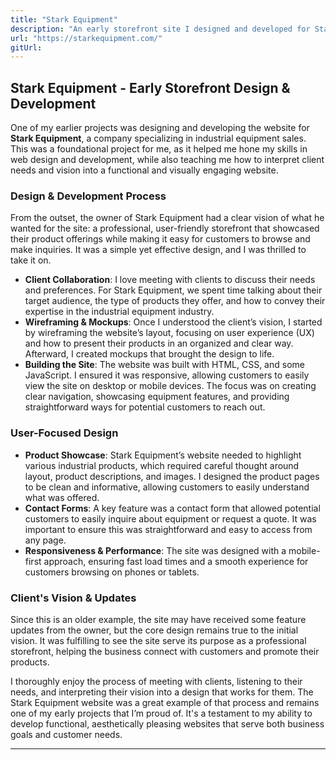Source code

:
 ```yaml
---
title: "Stark Equipment"
description: "An early storefront site I designed and developed for Stark Equipment. A great example of my ability to interpret client visions and bring them to life."
url: "https://starkequipment.com/"
gitUrl:
---
```


## Stark Equipment - Early Storefront Design & Development

One of my earlier projects was designing and developing the website for **Stark Equipment**, a company specializing in industrial equipment sales. This was a foundational project for me, as it helped me hone my skills in web design and development, while also teaching me how to interpret client needs and vision into a functional and visually engaging website.

### Design & Development Process

From the outset, the owner of Stark Equipment had a clear vision of what he wanted for the site: a professional, user-friendly storefront that showcased their product offerings while making it easy for customers to browse and make inquiries. It was a simple yet effective design, and I was thrilled to take it on.

- **Client Collaboration**: I love meeting with clients to discuss their needs and preferences. For Stark Equipment, we spent time talking about their target audience, the type of products they offer, and how to convey their expertise in the industrial equipment industry.
- **Wireframing & Mockups**: Once I understood the client’s vision, I started by wireframing the website’s layout, focusing on user experience (UX) and how to present their products in an organized and clear way. Afterward, I created mockups that brought the design to life.
- **Building the Site**: The website was built with HTML, CSS, and some JavaScript. I ensured it was responsive, allowing customers to easily view the site on desktop or mobile devices. The focus was on creating clear navigation, showcasing equipment features, and providing straightforward ways for potential customers to reach out.

### User-Focused Design

- **Product Showcase**: Stark Equipment’s website needed to highlight various industrial products, which required careful thought around layout, product descriptions, and images. I designed the product pages to be clean and informative, allowing customers to easily understand what was offered.
- **Contact Forms**: A key feature was a contact form that allowed potential customers to easily inquire about equipment or request a quote. It was important to ensure this was straightforward and easy to access from any page.
- **Responsiveness & Performance**: The site was designed with a mobile-first approach, ensuring fast load times and a smooth experience for customers browsing on phones or tablets.

### Client's Vision & Updates

Since this is an older example, the site may have received some feature updates from the owner, but the core design remains true to the initial vision. It was fulfilling to see the site serve its purpose as a professional storefront, helping the business connect with customers and promote their products.

I thoroughly enjoy the process of meeting with clients, listening to their needs, and interpreting their vision into a design that works for them. The Stark Equipment website was a great example of that process and remains one of my early projects that I’m proud of. It's a testament to my ability to develop functional, aesthetically pleasing websites that serve both business goals and customer needs.

---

::::::

> WHAT TO DO
Leaving aside the images, write out the entries above word for word.

> EXERCISE OUTPUT
Source code

:
 ```yaml
---
title: "Stark Equipment"
description: "An early storefront site I designed and developed for Stark Equipment. A great example of my ability to interpret client visions and bring them to life."
url: "https://starkequipment.com/"
gitUrl:
---
```


## Stark Equipment - Early Storefront Design & Development

One of my earlier projects was designing and developing the website for **Stark Equipment**, a company specializing in industrial equipment sales. This was a foundational project for me, as it helped me hone my skills in web design and development, while also teaching me how to interpret client needs and vision into a functional and visually engaging website.

### Design & Development Process

From the outset, the owner of Stark Equipment had a clear vision of what he wanted for the site: a professional, user-friendly storefront that showcased their product offerings while making it easy for customers to browse and make inquiries. It was a simple yet effective design, and I was thrilled to take it on.

- **Client Collaboration**: I love meeting with clients to discuss their needs and preferences. For Stark Equipment, we spent time talking about their target audience, the type of products they offer, and how to convey their expertise in the industrial equipment industry.
- **Wireframing & Mockups**: Once I understood the client’s vision, I started by wireframing the website’s layout, focusing on user experience (UX) and how to present their products in an organized and clear way. Afterward, I created mockups that brought the design to life.
- **Building the Site**: The website was built with HTML, CSS, and some JavaScript. I ensured it was responsive, allowing customers to easily view the site on desktop or mobile devices. The focus was on creating clear navigation, showcasing equipment features, and providing straightforward ways for potential customers to reach out.

### User-Focused Design

- **Product Showcase**: Stark Equipment’s website needed to highlight various industrial products, which required careful thought around layout, product descriptions, and images. I designed the product pages to be clean and informative, allowing customers to easily understand what was offered.
- **Contact Forms**: A key feature was a contact form that allowed potential customers to easily inquire about equipment or request a quote. It was important to ensure this was straightforward and easy to access from any page.
- **Responsiveness & Performance**: The site was designed with a mobile-first approach, ensuring fast load times and a smooth experience for customers browsing on phones or tablets.

### Client's Vision & Updates

Since this is an older example, the site may have received some feature updates from the owner, but the core design remains true to the initial vision. It was fulfilling to see the site serve its purpose as a professional storefront, helping the business connect with customers and promote their products.

I thoroughly enjoy the process of meeting with clients, listening to their needs, and interpreting their vision into a design that works for them. The Stark Equipment website was a great example of that process and remains one of my early projects that I’m proud of. It's a testament to my ability to develop functional, aesthetically pleasing websites that serve both business goals and customer needs.

---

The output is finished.